Someone with similar fears is Joni Eareckson Tada, possibly the most admired and respected Christian female activist today, and a quadriplegic for the past 43 years. Writing just prior to adoption of Obamacare, Tada warns about impending denied care for
“the infant who is developing inside its mother’s womb, and who at just a few weeks’ gestation already has more mobility than I do… and those whose disabilities keep them bedridden or unable to communicate.”
“If decisions are made by government-created Comparative Effectiveness Research boards, decisions on who gets treatment (and who doesn’t) could mean life or death for many …and could leave those who require specialized, long-term care — people like me — way down on the list of priorities.
“These issues recently led me to join other Christians in signing the Manhattan Declaration , which supports the sanctity of life and the rights of conscience and religious freedom. “Although the protection of the weak and vulnerable is the first obligation of government,” the document says, “the power of government is today often enlisted in the cause of promoting what Pope John Paul II called `the culture of death’ “.
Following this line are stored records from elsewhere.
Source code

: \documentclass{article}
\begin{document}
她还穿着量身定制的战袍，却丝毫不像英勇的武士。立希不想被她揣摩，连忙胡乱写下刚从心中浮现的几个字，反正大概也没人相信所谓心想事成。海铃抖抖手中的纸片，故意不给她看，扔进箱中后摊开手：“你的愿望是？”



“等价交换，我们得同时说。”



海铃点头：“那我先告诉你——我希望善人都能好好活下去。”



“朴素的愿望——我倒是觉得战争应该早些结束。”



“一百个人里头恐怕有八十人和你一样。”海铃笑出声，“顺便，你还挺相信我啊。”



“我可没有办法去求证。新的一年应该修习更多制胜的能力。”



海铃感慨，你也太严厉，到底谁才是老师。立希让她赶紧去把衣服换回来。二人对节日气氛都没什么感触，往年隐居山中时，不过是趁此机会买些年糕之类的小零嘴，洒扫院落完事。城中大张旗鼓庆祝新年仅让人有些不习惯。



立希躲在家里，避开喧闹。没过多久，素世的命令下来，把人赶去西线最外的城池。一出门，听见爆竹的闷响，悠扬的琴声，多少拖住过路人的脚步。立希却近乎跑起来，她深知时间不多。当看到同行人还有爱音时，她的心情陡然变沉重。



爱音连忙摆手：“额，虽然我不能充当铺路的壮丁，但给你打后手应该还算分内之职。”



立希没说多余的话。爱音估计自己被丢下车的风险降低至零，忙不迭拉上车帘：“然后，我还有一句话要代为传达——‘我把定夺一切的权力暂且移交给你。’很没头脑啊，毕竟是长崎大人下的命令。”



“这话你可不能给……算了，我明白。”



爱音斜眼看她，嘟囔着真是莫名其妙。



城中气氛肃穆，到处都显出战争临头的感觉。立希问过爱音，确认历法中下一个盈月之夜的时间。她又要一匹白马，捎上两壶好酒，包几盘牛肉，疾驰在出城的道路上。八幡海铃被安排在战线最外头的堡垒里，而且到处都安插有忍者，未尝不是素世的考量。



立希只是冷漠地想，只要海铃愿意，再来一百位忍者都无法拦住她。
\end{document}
“Let me be clear: there are some positive aspects about health care reform, such as prohibiting insurance companies’ discrimination against pre-existing conditions, and revamping the Medicaid program to offer community-based alternatives to institutionalization.
“But there are concerns — not just for disabled people like me, but for all who care about and uphold the value of human life. Health care reform cannot, and must not, be allowed to negatively affect the least among us.”